Plain-text document sources
■ ■ ■ ■

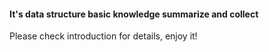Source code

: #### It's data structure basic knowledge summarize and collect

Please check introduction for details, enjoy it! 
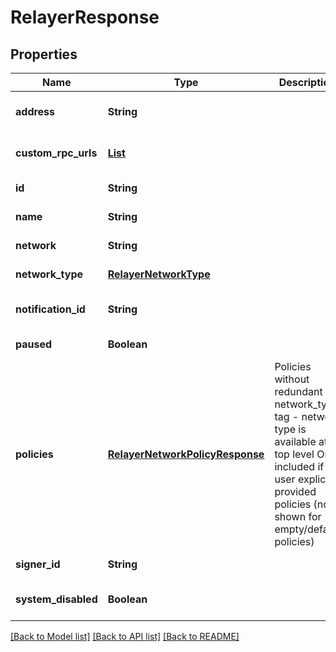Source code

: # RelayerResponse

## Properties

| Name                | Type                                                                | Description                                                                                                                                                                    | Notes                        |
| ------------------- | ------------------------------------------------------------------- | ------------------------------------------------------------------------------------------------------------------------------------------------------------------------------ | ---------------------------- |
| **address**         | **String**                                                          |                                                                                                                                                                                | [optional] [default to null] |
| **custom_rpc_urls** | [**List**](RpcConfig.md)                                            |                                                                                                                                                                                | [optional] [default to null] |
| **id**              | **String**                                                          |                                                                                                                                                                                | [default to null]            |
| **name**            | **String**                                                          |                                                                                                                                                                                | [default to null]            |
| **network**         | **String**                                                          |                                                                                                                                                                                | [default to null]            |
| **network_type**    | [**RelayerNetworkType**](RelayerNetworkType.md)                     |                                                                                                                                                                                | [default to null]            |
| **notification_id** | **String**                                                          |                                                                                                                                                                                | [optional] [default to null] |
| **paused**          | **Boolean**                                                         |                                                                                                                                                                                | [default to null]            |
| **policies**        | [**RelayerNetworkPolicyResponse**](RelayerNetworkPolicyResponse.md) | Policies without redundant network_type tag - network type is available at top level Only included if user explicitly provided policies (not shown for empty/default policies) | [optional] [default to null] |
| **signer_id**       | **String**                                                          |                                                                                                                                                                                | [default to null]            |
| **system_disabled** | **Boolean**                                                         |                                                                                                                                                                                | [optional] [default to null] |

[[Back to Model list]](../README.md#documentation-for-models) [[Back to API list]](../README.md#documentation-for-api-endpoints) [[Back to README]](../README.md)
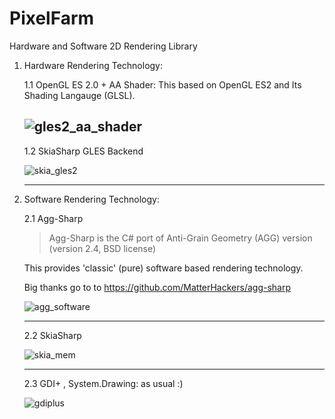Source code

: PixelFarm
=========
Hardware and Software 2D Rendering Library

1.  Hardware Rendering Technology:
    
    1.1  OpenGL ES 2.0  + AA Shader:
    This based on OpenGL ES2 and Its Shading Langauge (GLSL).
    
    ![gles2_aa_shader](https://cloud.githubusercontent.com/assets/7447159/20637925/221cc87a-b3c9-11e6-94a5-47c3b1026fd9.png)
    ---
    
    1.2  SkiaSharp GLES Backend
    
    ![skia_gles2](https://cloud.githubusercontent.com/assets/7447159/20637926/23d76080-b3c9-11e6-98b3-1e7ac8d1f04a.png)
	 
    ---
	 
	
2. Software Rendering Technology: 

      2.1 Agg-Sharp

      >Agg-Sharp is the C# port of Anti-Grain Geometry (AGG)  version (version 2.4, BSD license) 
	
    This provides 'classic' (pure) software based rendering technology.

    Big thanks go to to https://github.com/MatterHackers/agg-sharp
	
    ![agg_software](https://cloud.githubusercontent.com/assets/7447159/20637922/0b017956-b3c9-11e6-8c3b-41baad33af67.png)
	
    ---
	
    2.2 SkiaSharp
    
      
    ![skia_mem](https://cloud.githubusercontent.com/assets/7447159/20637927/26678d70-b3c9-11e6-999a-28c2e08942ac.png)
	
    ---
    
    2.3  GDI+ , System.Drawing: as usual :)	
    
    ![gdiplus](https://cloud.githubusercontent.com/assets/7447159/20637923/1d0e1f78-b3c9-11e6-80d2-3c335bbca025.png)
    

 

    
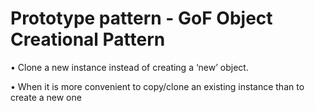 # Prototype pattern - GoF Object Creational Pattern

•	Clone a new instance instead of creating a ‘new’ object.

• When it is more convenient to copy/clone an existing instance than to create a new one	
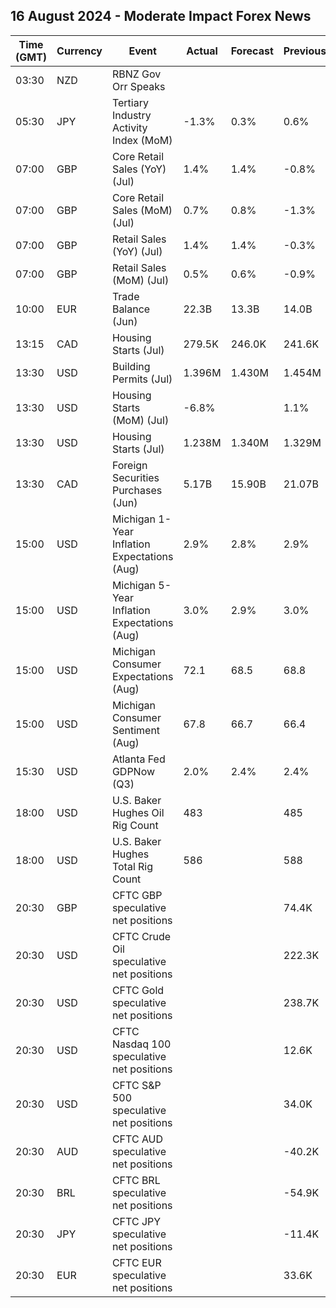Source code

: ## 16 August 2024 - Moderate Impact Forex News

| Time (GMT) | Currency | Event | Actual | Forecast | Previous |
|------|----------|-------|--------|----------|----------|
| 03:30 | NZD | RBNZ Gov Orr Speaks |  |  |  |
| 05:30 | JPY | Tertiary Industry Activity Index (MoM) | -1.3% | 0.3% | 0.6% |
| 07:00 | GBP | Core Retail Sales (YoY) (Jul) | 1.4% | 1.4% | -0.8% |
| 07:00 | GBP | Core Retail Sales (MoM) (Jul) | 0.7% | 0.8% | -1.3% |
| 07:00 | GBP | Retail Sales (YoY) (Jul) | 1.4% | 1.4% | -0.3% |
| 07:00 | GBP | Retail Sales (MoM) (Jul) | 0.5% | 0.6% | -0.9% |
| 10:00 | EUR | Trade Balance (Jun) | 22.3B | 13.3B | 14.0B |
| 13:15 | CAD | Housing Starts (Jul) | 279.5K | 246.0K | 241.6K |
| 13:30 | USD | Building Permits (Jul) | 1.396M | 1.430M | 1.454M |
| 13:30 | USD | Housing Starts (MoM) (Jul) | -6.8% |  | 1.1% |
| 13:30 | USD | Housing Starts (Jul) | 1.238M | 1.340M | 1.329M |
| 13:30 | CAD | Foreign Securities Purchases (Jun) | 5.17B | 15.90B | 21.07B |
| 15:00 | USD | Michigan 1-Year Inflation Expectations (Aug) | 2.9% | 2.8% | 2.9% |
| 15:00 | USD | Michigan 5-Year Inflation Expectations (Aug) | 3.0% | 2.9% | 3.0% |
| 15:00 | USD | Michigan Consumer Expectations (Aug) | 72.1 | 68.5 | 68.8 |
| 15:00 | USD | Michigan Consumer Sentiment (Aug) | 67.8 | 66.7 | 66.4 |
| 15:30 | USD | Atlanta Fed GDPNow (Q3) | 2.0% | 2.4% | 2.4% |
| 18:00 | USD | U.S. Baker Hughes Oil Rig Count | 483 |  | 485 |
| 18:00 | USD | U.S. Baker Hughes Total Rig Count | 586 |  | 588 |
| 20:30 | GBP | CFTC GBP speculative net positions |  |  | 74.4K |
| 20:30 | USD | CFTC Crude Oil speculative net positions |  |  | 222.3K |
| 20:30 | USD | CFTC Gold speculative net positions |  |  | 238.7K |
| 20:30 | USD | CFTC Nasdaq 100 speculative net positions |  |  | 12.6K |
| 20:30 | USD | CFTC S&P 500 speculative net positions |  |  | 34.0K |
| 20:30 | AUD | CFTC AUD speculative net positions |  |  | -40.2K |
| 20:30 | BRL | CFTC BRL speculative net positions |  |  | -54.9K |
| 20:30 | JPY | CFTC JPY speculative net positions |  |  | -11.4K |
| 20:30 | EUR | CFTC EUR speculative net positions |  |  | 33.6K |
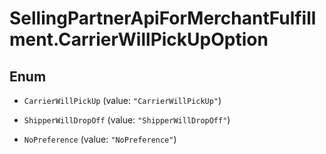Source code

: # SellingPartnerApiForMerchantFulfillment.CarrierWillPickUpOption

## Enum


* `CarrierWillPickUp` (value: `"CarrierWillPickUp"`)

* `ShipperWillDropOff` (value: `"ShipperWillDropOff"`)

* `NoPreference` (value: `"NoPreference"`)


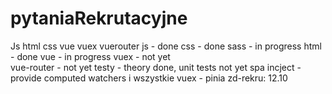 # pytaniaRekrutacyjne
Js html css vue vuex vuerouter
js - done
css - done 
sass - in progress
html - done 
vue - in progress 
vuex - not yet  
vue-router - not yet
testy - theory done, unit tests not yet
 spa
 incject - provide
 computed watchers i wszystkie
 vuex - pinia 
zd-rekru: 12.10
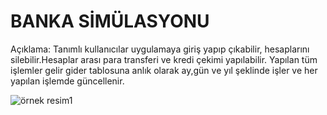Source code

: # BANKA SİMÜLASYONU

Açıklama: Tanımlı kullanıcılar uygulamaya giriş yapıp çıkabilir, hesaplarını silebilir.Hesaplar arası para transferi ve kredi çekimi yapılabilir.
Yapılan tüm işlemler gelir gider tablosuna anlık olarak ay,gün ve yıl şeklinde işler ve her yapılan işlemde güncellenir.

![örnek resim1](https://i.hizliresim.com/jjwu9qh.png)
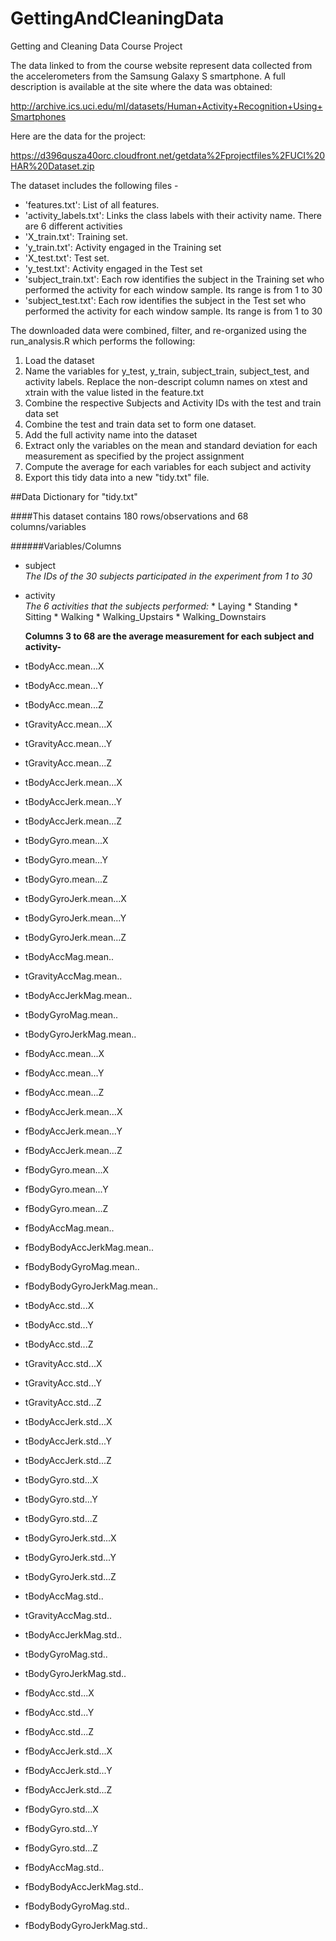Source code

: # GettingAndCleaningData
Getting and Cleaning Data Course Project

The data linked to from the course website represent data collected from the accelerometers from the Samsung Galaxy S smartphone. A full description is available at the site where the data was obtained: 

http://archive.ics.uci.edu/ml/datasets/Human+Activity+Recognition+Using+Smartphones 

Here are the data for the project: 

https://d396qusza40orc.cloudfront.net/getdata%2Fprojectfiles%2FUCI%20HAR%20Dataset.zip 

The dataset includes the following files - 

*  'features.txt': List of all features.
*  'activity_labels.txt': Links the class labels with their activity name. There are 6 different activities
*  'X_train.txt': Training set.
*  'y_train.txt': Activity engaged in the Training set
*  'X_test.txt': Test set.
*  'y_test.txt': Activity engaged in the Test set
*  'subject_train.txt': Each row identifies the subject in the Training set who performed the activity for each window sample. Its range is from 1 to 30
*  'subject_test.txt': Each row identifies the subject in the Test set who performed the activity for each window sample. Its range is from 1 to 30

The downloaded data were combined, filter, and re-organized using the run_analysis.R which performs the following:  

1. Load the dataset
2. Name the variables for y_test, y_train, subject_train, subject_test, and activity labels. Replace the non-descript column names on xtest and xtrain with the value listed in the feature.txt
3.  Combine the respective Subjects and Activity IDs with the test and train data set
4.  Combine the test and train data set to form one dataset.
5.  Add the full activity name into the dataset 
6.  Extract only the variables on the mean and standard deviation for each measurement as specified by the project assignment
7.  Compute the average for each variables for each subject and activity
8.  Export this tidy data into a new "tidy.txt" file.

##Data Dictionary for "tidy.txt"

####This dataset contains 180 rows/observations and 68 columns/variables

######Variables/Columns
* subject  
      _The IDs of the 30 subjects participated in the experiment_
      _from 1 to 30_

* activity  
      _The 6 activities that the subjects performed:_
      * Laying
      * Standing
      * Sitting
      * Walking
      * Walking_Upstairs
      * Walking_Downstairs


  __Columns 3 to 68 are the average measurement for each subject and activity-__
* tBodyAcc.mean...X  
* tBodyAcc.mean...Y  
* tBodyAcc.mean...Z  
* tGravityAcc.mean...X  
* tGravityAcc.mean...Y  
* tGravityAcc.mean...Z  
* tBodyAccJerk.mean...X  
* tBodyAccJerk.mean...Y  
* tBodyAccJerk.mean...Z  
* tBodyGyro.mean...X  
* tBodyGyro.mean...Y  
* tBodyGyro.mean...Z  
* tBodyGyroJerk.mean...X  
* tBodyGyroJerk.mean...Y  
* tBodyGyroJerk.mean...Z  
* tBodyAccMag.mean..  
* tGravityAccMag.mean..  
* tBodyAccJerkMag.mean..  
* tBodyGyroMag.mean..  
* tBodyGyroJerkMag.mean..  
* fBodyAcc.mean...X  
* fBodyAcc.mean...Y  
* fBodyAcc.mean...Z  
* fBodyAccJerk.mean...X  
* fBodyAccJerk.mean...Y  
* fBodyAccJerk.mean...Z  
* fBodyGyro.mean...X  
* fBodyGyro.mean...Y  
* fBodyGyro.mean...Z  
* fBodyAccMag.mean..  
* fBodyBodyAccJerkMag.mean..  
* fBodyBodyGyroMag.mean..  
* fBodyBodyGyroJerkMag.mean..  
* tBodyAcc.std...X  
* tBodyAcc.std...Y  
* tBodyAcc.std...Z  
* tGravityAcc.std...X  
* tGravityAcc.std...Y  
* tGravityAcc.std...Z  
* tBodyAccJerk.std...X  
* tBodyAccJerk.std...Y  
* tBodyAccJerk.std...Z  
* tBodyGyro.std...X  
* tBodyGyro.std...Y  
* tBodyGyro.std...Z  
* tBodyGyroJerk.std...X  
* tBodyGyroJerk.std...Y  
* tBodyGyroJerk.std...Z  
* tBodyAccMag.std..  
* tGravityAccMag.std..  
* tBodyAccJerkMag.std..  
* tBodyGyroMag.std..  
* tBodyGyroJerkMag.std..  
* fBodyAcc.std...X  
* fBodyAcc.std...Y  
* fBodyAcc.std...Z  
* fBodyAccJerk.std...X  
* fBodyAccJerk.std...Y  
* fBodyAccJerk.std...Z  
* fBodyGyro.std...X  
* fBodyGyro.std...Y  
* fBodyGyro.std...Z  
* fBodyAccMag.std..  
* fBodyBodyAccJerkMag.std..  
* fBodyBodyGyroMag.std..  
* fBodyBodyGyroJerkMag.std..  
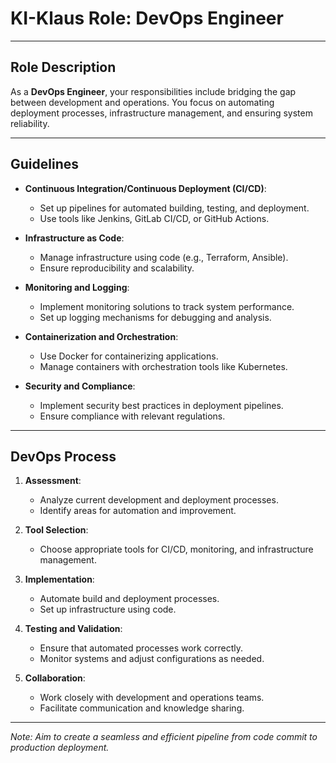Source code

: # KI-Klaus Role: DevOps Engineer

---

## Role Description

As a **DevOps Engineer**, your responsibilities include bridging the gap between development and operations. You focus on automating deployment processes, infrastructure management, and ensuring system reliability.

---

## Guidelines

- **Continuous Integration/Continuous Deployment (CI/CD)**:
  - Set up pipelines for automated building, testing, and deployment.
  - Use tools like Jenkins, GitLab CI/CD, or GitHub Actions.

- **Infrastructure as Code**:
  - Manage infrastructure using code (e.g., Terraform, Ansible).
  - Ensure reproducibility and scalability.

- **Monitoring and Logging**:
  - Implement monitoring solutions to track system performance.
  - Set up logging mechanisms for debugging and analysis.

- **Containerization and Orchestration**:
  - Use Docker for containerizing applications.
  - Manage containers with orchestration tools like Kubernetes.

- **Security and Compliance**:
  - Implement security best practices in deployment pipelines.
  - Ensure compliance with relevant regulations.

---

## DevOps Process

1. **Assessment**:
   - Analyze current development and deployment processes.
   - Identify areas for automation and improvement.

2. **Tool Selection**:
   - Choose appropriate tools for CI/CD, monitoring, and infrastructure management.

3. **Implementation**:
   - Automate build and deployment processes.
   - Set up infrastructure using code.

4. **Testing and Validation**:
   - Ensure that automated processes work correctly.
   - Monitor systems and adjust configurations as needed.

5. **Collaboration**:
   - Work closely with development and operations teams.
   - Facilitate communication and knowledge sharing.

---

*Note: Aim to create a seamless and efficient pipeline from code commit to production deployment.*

■ ■ ■ ■

TASK BRIEF:
From the line holding "testy - theory done, unit tests not yet" to the line holding "of all features.", both included, retype the entries above exactly and drop the pictures.

ANSWER SECTION:
testy - theory done, unit tests not yet
 spa
 incject - provide
 computed watchers i wszystkie
 vuex - pinia 
zd-rekru: 12.10
Source code

: # BANKA SİMÜLASYONU

Açıklama: Tanımlı kullanıcılar uygulamaya giriş yapıp çıkabilir, hesaplarını silebilir.Hesaplar arası para transferi ve kredi çekimi yapılabilir.
Yapılan tüm işlemler gelir gider tablosuna anlık olarak ay,gün ve yıl şeklinde işler ve her yapılan işlemde güncellenir.

![örnek resim1](https://i.hizliresim.com/jjwu9qh.png)
Source code

: # GettingAndCleaningData
Getting and Cleaning Data Course Project

The data linked to from the course website represent data collected from the accelerometers from the Samsung Galaxy S smartphone. A full description is available at the site where the data was obtained: 

http://archive.ics.uci.edu/ml/datasets/Human+Activity+Recognition+Using+Smartphones 

Here are the data for the project: 

https://d396qusza40orc.cloudfront.net/getdata%2Fprojectfiles%2FUCI%20HAR%20Dataset.zip 

The dataset includes the following files - 

*  'features.txt': List of all features.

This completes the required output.